MC Mining’s Makhado Project in Limpopo. Photo: Supplied.

MC Mining’s Makhado Project in Limpopo. Photo: Supplied.

Published May 23, 2024


GOLDWAY Capital has kick-started the compulsory buyout of the remaining shares it does not currently control in MC Mining, with the South African coal miner advising of the cancellation of the admission of its shares on the London AIM market.

MC Mining, formerly Coal of Africa, mines for thermal coal in South Africa, with its Uitkomst Colliery raising output for the quarter to March 2024 by 14% on a year-on-year basis to 115 909 tons.

The US-based Goldway Capital’s compulsory buyout of MC Mining brings to an end a bitter takeover process in which the boards of the two companies had heated exchanges amid counter accusations of falsifying corporate information.

Goldway Capital said yesterday that it was intent on buying “out the remaining ordinary shares” in MC Mining.

“The buy-out offer will be on the same terms as the offer, including for the avoidance of doubt in the currency conversion rate, as announced on 8 April 2024,” it said.

“The A$/ZAR and A$/GBP exchange rates for the offer consideration of A$0.16 per MC Mining share has been fixed, based on an exchange rate of A$/ZAR 12.25425 being the mid rate as published by Nedbank Limited in South Africa at 15h45 on 5 April 2024 and A$/£ 0.52100 cross rate as of 5 April 2024.”

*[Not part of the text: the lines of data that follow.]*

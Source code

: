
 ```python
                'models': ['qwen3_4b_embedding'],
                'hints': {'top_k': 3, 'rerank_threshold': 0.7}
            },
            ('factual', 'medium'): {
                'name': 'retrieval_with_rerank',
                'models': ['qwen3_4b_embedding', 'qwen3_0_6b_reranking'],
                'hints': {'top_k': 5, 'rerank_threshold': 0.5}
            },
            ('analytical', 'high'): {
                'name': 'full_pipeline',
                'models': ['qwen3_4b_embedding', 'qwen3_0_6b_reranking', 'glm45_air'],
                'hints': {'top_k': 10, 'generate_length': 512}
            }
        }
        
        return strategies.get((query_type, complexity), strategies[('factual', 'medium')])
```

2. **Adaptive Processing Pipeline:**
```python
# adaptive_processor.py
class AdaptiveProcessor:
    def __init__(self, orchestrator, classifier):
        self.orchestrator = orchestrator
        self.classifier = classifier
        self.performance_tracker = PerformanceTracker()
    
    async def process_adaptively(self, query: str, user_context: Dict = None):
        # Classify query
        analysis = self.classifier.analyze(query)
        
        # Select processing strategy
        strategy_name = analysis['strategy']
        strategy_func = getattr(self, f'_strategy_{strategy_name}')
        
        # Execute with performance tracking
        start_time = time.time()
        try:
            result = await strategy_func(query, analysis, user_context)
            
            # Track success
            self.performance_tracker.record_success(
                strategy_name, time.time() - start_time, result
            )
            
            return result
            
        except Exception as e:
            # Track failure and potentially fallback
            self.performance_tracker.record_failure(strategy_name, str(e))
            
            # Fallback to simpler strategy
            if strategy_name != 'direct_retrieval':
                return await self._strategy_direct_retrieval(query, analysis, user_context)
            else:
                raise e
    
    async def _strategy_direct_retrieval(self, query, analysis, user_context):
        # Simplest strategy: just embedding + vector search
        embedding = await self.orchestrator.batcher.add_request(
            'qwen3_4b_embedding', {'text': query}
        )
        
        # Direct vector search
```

The offer consideration in rand was R1.96068 per MC Mining share and in £0.08336 in British pound, it added.

The board of MC Mining initially opposed the takeover but Goldway swayed other shareholders in the company to accept its offer.

MC Mining yesterday notified shareholders of the cancellation of the admission of its shares to trading on AIM in line with listing rules.

“The AIM cancellation is expected to take place on 19 June 2024 and, accordingly, the final day of trading on AIM of the ordinary shares will be 18 June 2024,” said MC Mining.

Goldway had announced in some of its bidding statements for MC mining that in the event that its offer was successfully, it would proceed to exercise the general compulsory acquisition rights over all the ordinary shares it did not own.

Goldway had additionally announced its intention to delist the ordinary shares of MC mining from the Australian Securities Exchange and JSE although there has been no formal announcement effecting commencement of the delisting.

“It is currently expected that following the AIM cancellation becoming effective, the ordinary shares will continue to be listed and traded on the ASX and JSE,” explained MC mining.

“In light of this, there is no current intention for the Company to provide a matched bargain facility following the AIM cancellation.”

In March, the board of MC Mining accused the Goldway Capital of releasing misleading information in a bid to sway shareholders in favour of its acquisition move.

At the time, MCM was considering various financing opportunities for the company’s assets, including alternatives to equity funding, which would not involve any dilution to shareholders.